0

I have several dataframes which contains single column in them. Let's say I have 4 such dataframe all with one column. How can I form a single dataframe by combining all of them?

val df = xmldf.select(col("UserData.UserValue._valueRef"))
val df2 = xmldf.select(col("UserData.UserValue._title"))
val df3 = xmldf.select(col("author"))
val df4 = xmldf.select(col("price"))

To combine, I am trying this, but it doesn't work:

var newdf = df
newdf = newdf.withColumn("col1",df1.col("UserData.UserValue._title"))
newdf.show()

It errors out saying that field of one column are not present in another. I am not sure how can I combine these 4 dataframes together. They don't have any common column.

df2 looks like this:

+---------------+
|         _title|
+---------------+
|_CONFIG_CONTEXT|
|_CONFIG_CONTEXT|
|_CONFIG_CONTEXT|
+---------------+

and df looks like this:

+-----------+
|_valuegiven|
+-----------+
|        qwe|
|     dfdfrt|
|       dfdf|
+-----------+

df3 and df4 are also in same format.

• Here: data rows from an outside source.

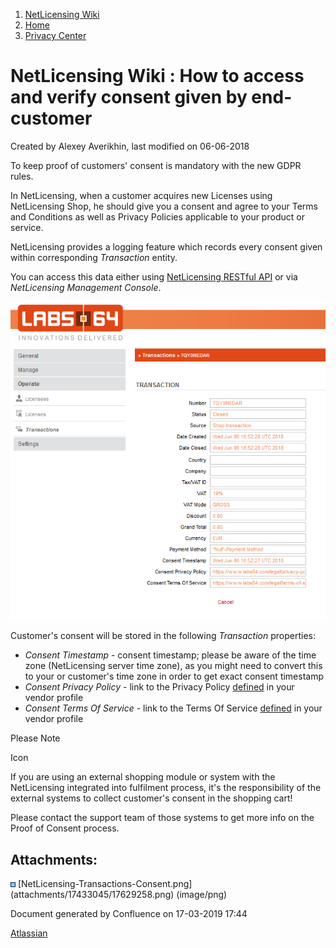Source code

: 1.  [NetLicensing Wiki](index.html)
2.  [Home](Home_11010214.html)
3.  [Privacy Center](Privacy-Center_17433021.html)

<span id="title-text"> NetLicensing Wiki : How to access and verify consent given by end-customer </span>
=========================================================================================================

Created by <span class="author"> Alexey Averikhin</span>, last modified
on 06-06-2018

To keep proof of customers' consent is mandatory with the new GDPR
rules.

In NetLicensing, when a customer acquires new Licenses using
NetLicensing Shop, he should give you a consent and agree to your Terms
and Conditions as well as Privacy Policies applicable to your product or
service.

NetLicensing provides a logging feature which records every consent
given within corresponding *Transaction* entity.

You can access this data either using [NetLicensing RESTful
API](Transaction-Services_11010218.html) or via *NetLicensing Management
Console*.

<img src="assets/images/17433045/17629258.png?effects=drop-shadow" title="Transaction - Proof of Concent" alt="Transaction - Proof of Concent" class="confluence-embedded-image" />

Customer's consent will be stored in the following *Transaction*
properties:

-   *Consent Timestamp* - consent timestamp; please be aware of the time
    zone (NetLicensing server time zone), as you might need to convert
    this to your or customer's time zone in order to get exact consent
    timestamp
-   *Consent Privacy Policy* - link to the Privacy Policy
    [defined](How-to-maintain-vendor-account-data_17433043.html) in your
    vendor profile
-   *Consent Terms Of Service* - link to the Terms Of Service
    [defined](How-to-maintain-vendor-account-data_17433043.html) in your
    vendor profile

Please Note

<span class="aui-icon icon-warning">Icon</span>

If you are using an external shopping module or system with the
NetLicensing integrated into fulfilment process, it's the responsibility
of the external systems to collect customer's consent in the shopping
cart!

Please contact the support team of those systems to get more info on the
Proof of Consent process.

Attachments:
------------

<img src="assets/images/icons/bullet_blue.gif" width="8" height="8" />
[NetLicensing-Transactions-Consent.png](attachments/17433045/17629258.png)
(image/png)  

Document generated by Confluence on 17-03-2019 17:44

[Atlassian](http://www.atlassian.com/)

I want like below dataframe:

+-----------+---------------+
|_valuegiven|         _title|
+-----------+---------------+
|        qwe|_CONFIG_CONTEXT|
|     dfdfrt|_CONFIG_CONTEXT|
|       dfdf|_CONFIG_CONTEXT|
+-----------+---------------+

I used this:

val newdf = xmldf.select(col("UserData.UserValue._valuegiven"),col("UserData.UserValue._title") )
newdf.show()

But I am getting column name on the go and as such, I would need to append on the go, due to which I don't know exactly how many columns I will get. Which is why I cannot use the above command.

CodeHunter
  • 2,017
  • 2
  • 21
  • 47
  • In this case, you could load all the data and then select the columns you want. If you need to add columns simply reselect the ones you want. Then you don't need to use multiple joins and there is no need to consider that the row order is not fixed. – Shaido Jul 13 '18 at 06:27

3 Answers3

0

It's a little unclear of your goal. If asking to join these dataframes, but perhaps you just want to select those 4 columns.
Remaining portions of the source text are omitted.